A "change of culture" is needed so walking and cycling become the norm instead of using cars, health experts have said.
A Faculty of Public Health (FPH) report said councils should take the lead in redesigning urban areas to encourage residents to reduce the amount they use their vehicles.
FPH president Professor John Middleton said: "Although we no longer have the pea-soupers that killed 12,000 people in the 1950s, 40,000 deaths each year in the UK are attributable to exposure to outdoor air pollution."
"It is also evident that it is disproportionately the poorest of our communities which are most exposed and vulnerable to air pollution," he continued. "Local authorities are responsible for improving the health of their communities.
"One way they do so is to ensure that town and city centres are designed to reduce the health harms of cars to their residents. Everyone in public health, local authorities and across the health and social care sector needs to work together to reduce the health harms of driving.
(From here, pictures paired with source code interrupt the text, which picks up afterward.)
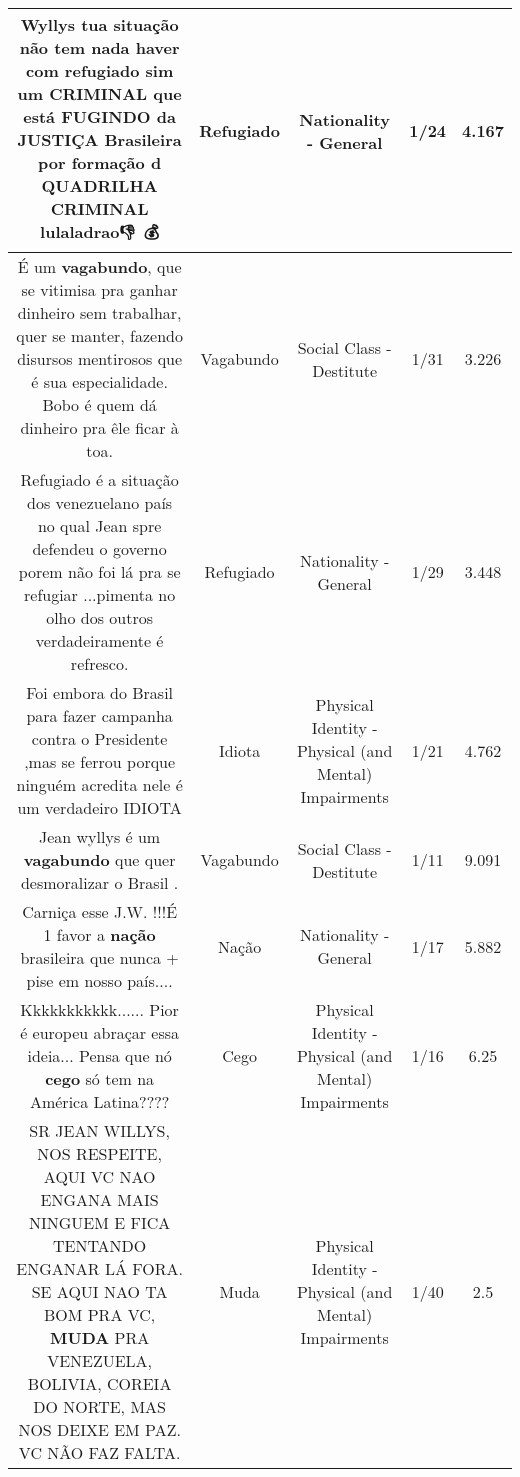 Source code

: \documentclass[11pt]{article}
\newlength\mylength
\begin{document}
\begin{center}
\begin{longtable}{|C{.65\mylength}|C{.30\mylength}|C{.12\mylength}|C{.12\mylength}|C{.12\mylength}|}
  \small Wyllys tua situação não tem nada haver com \textbf{refugiado} sim um CRIMINAL que está FUGINDO da JUSTIÇA Brasileira por formação d QUADRILHA CRIMINAL lulaladrao👎🚩😎💰\normalsize   & Refugiado & Nationality - General & 1/24 & 4.167 \\  \hline
  \small É um \textbf{vagabundo},  que se vitimisa pra ganhar dinheiro sem trabalhar, quer se manter, fazendo disursos mentirosos que é sua especialidade. Bobo é  quem dá dinheiro pra êle ficar  à toa.\normalsize   & Vagabundo & Social Class - Destitute & 1/31 & 3.226 \\  \hline
  \small Refugiado é a situação dos venezuelano país no qual Jean spre defendeu o governo porem não foi lá pra se refugiar ...pimenta no olho dos outros verdadeiramente é refresco.\normalsize   & Refugiado & Nationality - General & 1/29 & 3.448 \\  \hline
  \small Foi embora do Brasil para fazer campanha contra o Presidente ,mas se ferrou porque ninguém acredita nele é  um verdadeiro IDIOTA\normalsize   & Idiota & Physical Identity - Physical (and Mental) Impairments & 1/21 & 4.762 \\  \hline
  \small Jean wyllys é um \textbf{vagabundo} que quer desmoralizar o Brasil .\normalsize   & Vagabundo & Social Class - Destitute & 1/11 & 9.091 \\  \hline
  \small Carniça esse J.W. !!!É 1 favor a \textbf{nação} brasileira que nunca + pise em nosso país....\normalsize   & Nação & Nationality - General & 1/17 & 5.882 \\  \hline
  \small Kkkkkkkkkkk...... Pior é europeu abraçar essa ideia... Pensa que nó \textbf{cego} só tem na América Latina????\normalsize   & Cego & Physical Identity - Physical (and Mental) Impairments & 1/16 & 6.25 \\  \hline
  \small SR JEAN WILLYS, NOS RESPEITE, AQUI VC NAO ENGANA MAIS  NINGUEM E FICA TENTANDO ENGANAR LÁ FORA. SE AQUI NAO TA BOM PRA VC, \textbf{MUDA} PRA VENEZUELA, BOLIVIA, COREIA DO NORTE, MAS NOS DEIXE EM PAZ. VC NÃO FAZ FALTA.\normalsize   & Muda & Physical Identity - Physical (and Mental) Impairments & 1/40 & 2.5 \\  \hline

\end{longtable}
\end{center}
\end{document}
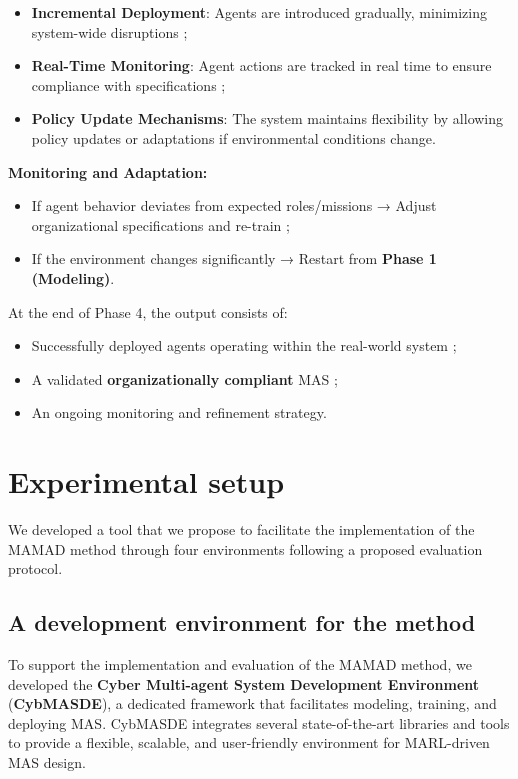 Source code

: \documentclass[journal]{IEEEtai}
\begin{document}
\begin{itemize}
    \item \textbf{Incremental Deployment}: Agents are introduced gradually, minimizing system-wide disruptions ;
    \item \textbf{Real-Time Monitoring}: Agent actions are tracked in real time to ensure compliance with specifications ;
    \item \textbf{Policy Update Mechanisms}: The system maintains flexibility by allowing policy updates or adaptations if environmental conditions change.
\end{itemize}

\noindent \textbf{Monitoring and Adaptation:}
\begin{itemize}
    \item If agent behavior deviates from expected roles/missions → Adjust organizational specifications and re-train ;
    \item If the environment changes significantly → Restart from \textbf{Phase 1 (Modeling)}.
\end{itemize}

At the end of Phase 4, the output consists of:
\begin{itemize}
    \item Successfully deployed agents operating within the real-world system ;
    \item A validated \textbf{organizationally compliant} MAS ;
    \item An ongoing monitoring and refinement strategy.
\end{itemize}


\clearpage


\section{Experimental setup}
\label{sec:experimental_setup}

We developed a tool that we propose to facilitate the implementation of the MAMAD method through four environments following a proposed evaluation protocol.

\subsection{A development environment for the method}

To support the implementation and evaluation of the MAMAD method, we developed the \textbf{Cyber Multi-agent System Development Environment} (\textbf{CybMASDE}), a dedicated framework that facilitates modeling, training, and deploying MAS. CybMASDE integrates several state-of-the-art libraries and tools to provide a flexible, scalable, and user-friendly environment for MARL-driven MAS design.
\end{document}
For the sake of our health now and generations to come, we need a change in culture so that walking or cycling becomes part of our daily routine, rather than spending hours sitting in cars."
Professor Jonathan Grigg, of the Royal College of Paediatrics and Child Health, said: "Measures that reduce the exposure of the population, especially of vulnerable groups such as children, are of utmost priority given the widespread damaging effects of air pollution."